» **Problem details**
Retype all of the entries that appear below, keeping them exactly as they are.

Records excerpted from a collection
---+---

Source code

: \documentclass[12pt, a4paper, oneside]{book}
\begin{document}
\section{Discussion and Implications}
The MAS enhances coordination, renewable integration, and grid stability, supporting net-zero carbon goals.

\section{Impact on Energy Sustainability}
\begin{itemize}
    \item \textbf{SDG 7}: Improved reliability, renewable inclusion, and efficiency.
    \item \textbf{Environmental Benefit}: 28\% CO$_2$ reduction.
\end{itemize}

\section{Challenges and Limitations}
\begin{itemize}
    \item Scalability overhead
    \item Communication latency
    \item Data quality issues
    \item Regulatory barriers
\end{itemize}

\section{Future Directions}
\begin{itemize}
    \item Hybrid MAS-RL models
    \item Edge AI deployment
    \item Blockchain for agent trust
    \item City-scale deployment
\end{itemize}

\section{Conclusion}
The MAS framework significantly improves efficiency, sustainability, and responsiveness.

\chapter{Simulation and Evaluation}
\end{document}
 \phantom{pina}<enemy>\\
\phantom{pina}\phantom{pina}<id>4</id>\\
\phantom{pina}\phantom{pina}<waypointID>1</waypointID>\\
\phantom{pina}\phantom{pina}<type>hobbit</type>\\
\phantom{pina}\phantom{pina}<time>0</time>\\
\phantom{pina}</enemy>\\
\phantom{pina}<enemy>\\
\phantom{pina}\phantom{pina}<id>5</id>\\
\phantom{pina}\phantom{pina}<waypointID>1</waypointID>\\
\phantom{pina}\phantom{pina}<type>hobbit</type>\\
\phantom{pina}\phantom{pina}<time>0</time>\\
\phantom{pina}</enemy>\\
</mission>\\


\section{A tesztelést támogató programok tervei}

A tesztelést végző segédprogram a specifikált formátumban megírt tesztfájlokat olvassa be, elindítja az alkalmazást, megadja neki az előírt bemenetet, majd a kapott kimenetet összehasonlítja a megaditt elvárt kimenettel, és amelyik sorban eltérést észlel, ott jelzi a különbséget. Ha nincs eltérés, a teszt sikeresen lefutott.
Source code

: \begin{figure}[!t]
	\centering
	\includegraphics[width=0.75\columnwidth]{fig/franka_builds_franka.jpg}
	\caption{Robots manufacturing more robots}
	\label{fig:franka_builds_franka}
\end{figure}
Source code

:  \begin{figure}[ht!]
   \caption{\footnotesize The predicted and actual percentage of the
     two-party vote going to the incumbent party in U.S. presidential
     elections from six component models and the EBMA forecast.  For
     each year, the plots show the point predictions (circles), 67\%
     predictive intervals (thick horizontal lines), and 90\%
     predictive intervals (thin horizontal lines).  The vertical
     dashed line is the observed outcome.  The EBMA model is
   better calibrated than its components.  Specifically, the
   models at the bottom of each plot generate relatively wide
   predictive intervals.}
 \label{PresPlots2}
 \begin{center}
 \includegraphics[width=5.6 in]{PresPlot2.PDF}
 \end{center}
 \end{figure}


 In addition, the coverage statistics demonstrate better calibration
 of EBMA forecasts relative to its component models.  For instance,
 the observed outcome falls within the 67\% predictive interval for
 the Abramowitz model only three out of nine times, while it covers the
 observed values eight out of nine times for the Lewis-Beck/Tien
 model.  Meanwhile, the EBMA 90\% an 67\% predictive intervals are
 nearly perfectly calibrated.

---+---

» **Response**
Source code

: \documentclass[12pt, a4paper, oneside]{book}
\begin{document}
\section{Discussion and Implications}
The MAS enhances coordination, renewable integration, and grid stability, supporting net-zero carbon goals.

\section{Impact on Energy Sustainability}
\begin{itemize}
    \item \textbf{SDG 7}: Improved reliability, renewable inclusion, and efficiency.
    \item \textbf{Environmental Benefit}: 28\% CO$_2$ reduction.
\end{itemize}

\section{Challenges and Limitations}
\begin{itemize}
    \item Scalability overhead
    \item Communication latency
    \item Data quality issues
    \item Regulatory barriers
\end{itemize}

\section{Future Directions}
\begin{itemize}
    \item Hybrid MAS-RL models
    \item Edge AI deployment
    \item Blockchain for agent trust
    \item City-scale deployment
\end{itemize}

\section{Conclusion}
The MAS framework significantly improves efficiency, sustainability, and responsiveness.

\chapter{Simulation and Evaluation}
\end{document}
 \phantom{pina}<enemy>\\
\phantom{pina}\phantom{pina}<id>4</id>\\
\phantom{pina}\phantom{pina}<waypointID>1</waypointID>\\
\phantom{pina}\phantom{pina}<type>hobbit</type>\\
\phantom{pina}\phantom{pina}<time>0</time>\\
\phantom{pina}</enemy>\\
\phantom{pina}<enemy>\\
\phantom{pina}\phantom{pina}<id>5</id>\\
\phantom{pina}\phantom{pina}<waypointID>1</waypointID>\\
\phantom{pina}\phantom{pina}<type>hobbit</type>\\
\phantom{pina}\phantom{pina}<time>0</time>\\
\phantom{pina}</enemy>\\
</mission>\\


\section{A tesztelést támogató programok tervei}

A tesztelést végző segédprogram a specifikált formátumban megírt tesztfájlokat olvassa be, elindítja az alkalmazást, megadja neki az előírt bemenetet, majd a kapott kimenetet összehasonlítja a megaditt elvárt kimenettel, és amelyik sorban eltérést észlel, ott jelzi a különbséget. Ha nincs eltérés, a teszt sikeresen lefutott.
Source code

: \begin{figure}[!t]
	\centering
	\includegraphics[width=0.75\columnwidth]{fig/franka_builds_franka.jpg}
	\caption{Robots manufacturing more robots}
	\label{fig:franka_builds_franka}
\end{figure}
Source code

:  \begin{figure}[ht!]
   \caption{\footnotesize The predicted and actual percentage of the
     two-party vote going to the incumbent party in U.S. presidential
     elections from six component models and the EBMA forecast.  For
     each year, the plots show the point predictions (circles), 67\%
     predictive intervals (thick horizontal lines), and 90\%
     predictive intervals (thin horizontal lines).  The vertical
     dashed line is the observed outcome.  The EBMA model is
   better calibrated than its components.  Specifically, the
   models at the bottom of each plot generate relatively wide
   predictive intervals.}
 \label{PresPlots2}
 \begin{center}
 \includegraphics[width=5.6 in]{PresPlot2.PDF}
 \end{center}
 \end{figure}


 In addition, the coverage statistics demonstrate better calibration
 of EBMA forecasts relative to its component models.  For instance,
 the observed outcome falls within the 67\% predictive interval for
 the Abramowitz model only three out of nine times, while it covers the
 observed values eight out of nine times for the Lewis-Beck/Tien
 model.  Meanwhile, the EBMA 90\% an 67\% predictive intervals are
 nearly perfectly calibrated.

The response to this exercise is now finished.